Republicans say the cuts are not as significant as Democrats claim, and some budget analysts agree, pointing out that they are made up of cuts dating back two years and include savings estimated from ending the wars in Iraq and Afghanistan.

The $1.6 trillion often cited by Democrats "is not true in the real world," said Michael Tanner, a policy scholar at the libertarian Cato Institute.

The Center on Budget and Policy Priorities, a liberal think tank, determined that Congress slashed nonentitlement spending by $1.5 trillion over 10 years, mainly because the Budget Control Act of 2011 capped last year's spending to below 2010 levels. The cap will continue to hold down spending in future years.

Congress is racing to complete a deficit reduction deal by year's end that would avert the fiscal cliff, a combination of massive tax increases and spending cuts set to take effect in January. Talks between congressional Republicans and the Democratic White House have stalled, however, because of disputes over tax increases and spending cuts.

Democrats say it's time for Republicans to agree to tax increases.

"You cannot cut your way to deficit reduction," said House Minority Leader Nancy Pelosi, D-Calif. "What we need are the revenues."

Republicans say they have already agreed to raise new revenue, though they want to do it by eliminating existing tax deductions and credits rather than through a rate increase for the highest income earners, as the White House wants.

House Speaker John Boehner, R-Ohio, said it's now up to Democrats to move to the middle by agreeing to deeper spending cuts. Boehner said "there's no progress to report" on the negotiations because Democrats refuse to budge.

President Obama has worked to keep the public focused on taxes, conducting campaign-style events intended to pressure Congress, including a visit to the Northern Virginia home of a middle-class family that would get a tax cut under Obama's plan. Raising the taxes of the rich, Obama said, would generate $829 billion over the next 10 years while allowing tax cuts to continue for the middle class.

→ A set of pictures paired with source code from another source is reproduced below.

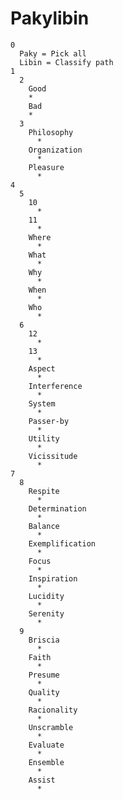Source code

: # Pakylibin
    0
      Paky = Pick all
      Libin = Classify path
    1
      2
        Good
        *
        Bad
        *
      3
        Philosophy
          *
        Organization
          *
        Pleasure
          *
    4
      5
        10
          *
        11
          *
        Where
          *
        What
          *
        Why
          *
        When
          *
        Who
          *
      6
        12
          *
        13
          *
        Aspect
          *
        Interference
          *
        System
          *
        Passer-by
          *
        Utility
          *
        Vicissitude
          *
    7
      8
        Respite
          *
        Determination
          *
        Balance
          *
        Exemplification
          *
        Focus
          *
        Inspiration
          *
        Lucidity
          *
        Serenity
          *
      9
        Briscia
          *
        Faith
          *
        Presume
          *
        Quality
          *
        Racionality
          *
        Unscramble
          *
        Evaluate
          *
        Ensemble
          *
        Assist
          *
      
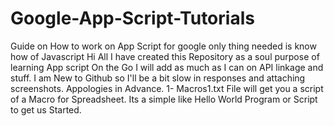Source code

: # Google-App-Script-Tutorials
Guide on How to work on App Script for google only thing needed is know how of Javascript
Hi All I have created this Repository as a soul purpose of learning App script 
On the Go I will add as much as I can on API linkage and stuff.
I am New to Github so I'll be a bit slow in responses and attaching screenshots.
Appologies in Advance.
1- Macros1.txt File will get you a script of a Macro for Spreadsheet. Its a simple like Hello World Program or Script to get us Started.
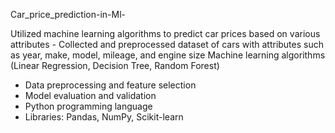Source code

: Car_price_prediction-in-Ml-

Utilized machine learning algorithms to predict car prices based on various attributes - Collected and preprocessed dataset of cars with attributes such as year, make, model, mileage, and engine size
Machine learning algorithms (Linear Regression, Decision Tree, Random Forest)
- Data preprocessing and feature selection
- Model evaluation and validation
- Python programming language
- Libraries: Pandas, NumPy, Scikit-learn
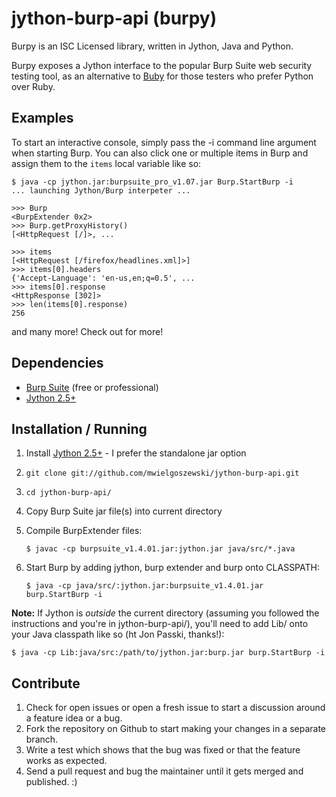 jython-burp-api (burpy)
=======================

Burpy is an ISC Licensed library, written in Jython, Java and Python.

Burpy exposes a Jython interface to the popular Burp Suite web security 
testing tool, as an alternative to [Buby](http://tduehr.github.com/buby/) 
for those testers who prefer Python over Ruby.


Examples
--------

To start an interactive console, simply pass the -i command line argument
when starting Burp.  You can also click one or multiple items in Burp and
assign them to the `items` local variable like so:

    $ java -cp jython.jar:burpsuite_pro_v1.07.jar Burp.StartBurp -i
    ... launching Jython/Burp interpeter ...

    >>> Burp
    <BurpExtender 0x2>
    >>> Burp.getProxyHistory()
    [<HttpRequest [/]>, ...

    >>> items
    [<HttpRequest [/firefox/headlines.xml]>]
    >>> items[0].headers
    {'Accept-Language': 'en-us,en;q=0.5', ...
    >>> items[0].response
    <HttpResponse [302]>
    >>> len(items[0].response)
    256

and many more! Check out <replace me> for more!

Dependencies
------------
- [Burp Suite](http://portswigger.net/burp/download.html) (free or professional)
- [Jython 2.5+](http://www.jython.org/downloads.html)


Installation / Running
----------------------
1. Install [Jython 2.5+](http://www.jython.org/downloads.html) - I prefer the standalone jar option
2. `git clone git://github.com/mwielgoszewski/jython-burp-api.git`
3. `cd jython-burp-api/`
4. Copy Burp Suite jar file(s) into current directory
5. Compile BurpExtender files:

	`$ javac -cp burpsuite_v1.4.01.jar:jython.jar java/src/*.java`

6. Start Burp by adding jython, burp extender and burp onto CLASSPATH:

	`$ java -cp java/src/:jython.jar:burpsuite_v1.4.01.jar burp.StartBurp -i`


**Note:** If Jython is _outside_ the current directory (assuming you followed the instructions
and you're in jython-burp-api/), you'll need to add Lib/ onto your Java classpath like 
so (ht Jon Passki, thanks!):

	$ java -cp Lib:java/src:/path/to/jython.jar:burp.jar burp.StartBurp -i


Contribute
----------
1. Check for open issues or open a fresh issue to start a discussion around
a feature idea or a bug.
2. Fork the repository on Github to start making your changes in a separate branch.
3. Write a test which shows that the bug was fixed or that the feature works as expected.
4. Send a pull request and bug the maintainer until it gets merged and published. :)

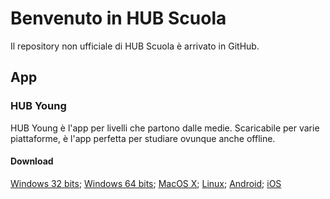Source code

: # Benvenuto in HUB Scuola
Il repository non ufficiale di HUB Scuola è arrivato in GitHub.
## App
### HUB Young
HUB Young è l'app per livelli che partono dalle medie. Scaricabile per varie piattaforme, è l'app perfetta per studiare ovunque anche offline.
#### Download
[Windows 32 bits](https://bce.mondadorieducation.it/media_educar/contenuti/appdilettura/youngwin32.zip); [Windows 64  bits](https://bce.mondadorieducation.it/media_educar/contenuti/appdilettura/youngwin64.zip); [MacOS X](https://bce.mondadorieducation.it/media_educar/contenuti/appdilettura/youngmac.zip); [Linux](https://bce.mondadorieducation.it/media_educar/contenuti/appdilettura/younglinux.zip); [Android](https://play.google.com/store/apps/details?id=com.mondadori.mebookyoung); [iOS](https://itunes.apple.com/it/app/mebook-young/id1074478791?mt=8)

Republicans said Obama's plan to raise tax rates would hurt small businesses and kill jobs while doing little to reduce the nation's $16 trillion debt. Congress can raise nearly $1 trillion in new revenue through tax reform rather than tax increases, they said.

"Washington's got a spending problem, not a revenue problem," Boehner said.

Sen. Debbie Stabenow, D-Mich., said Democrats "absolutely know there have to be more cuts on the spending side," but that Republicans have to first agree to raise taxes.

"We are ready to do it," Stabenow insisted. "We are ready."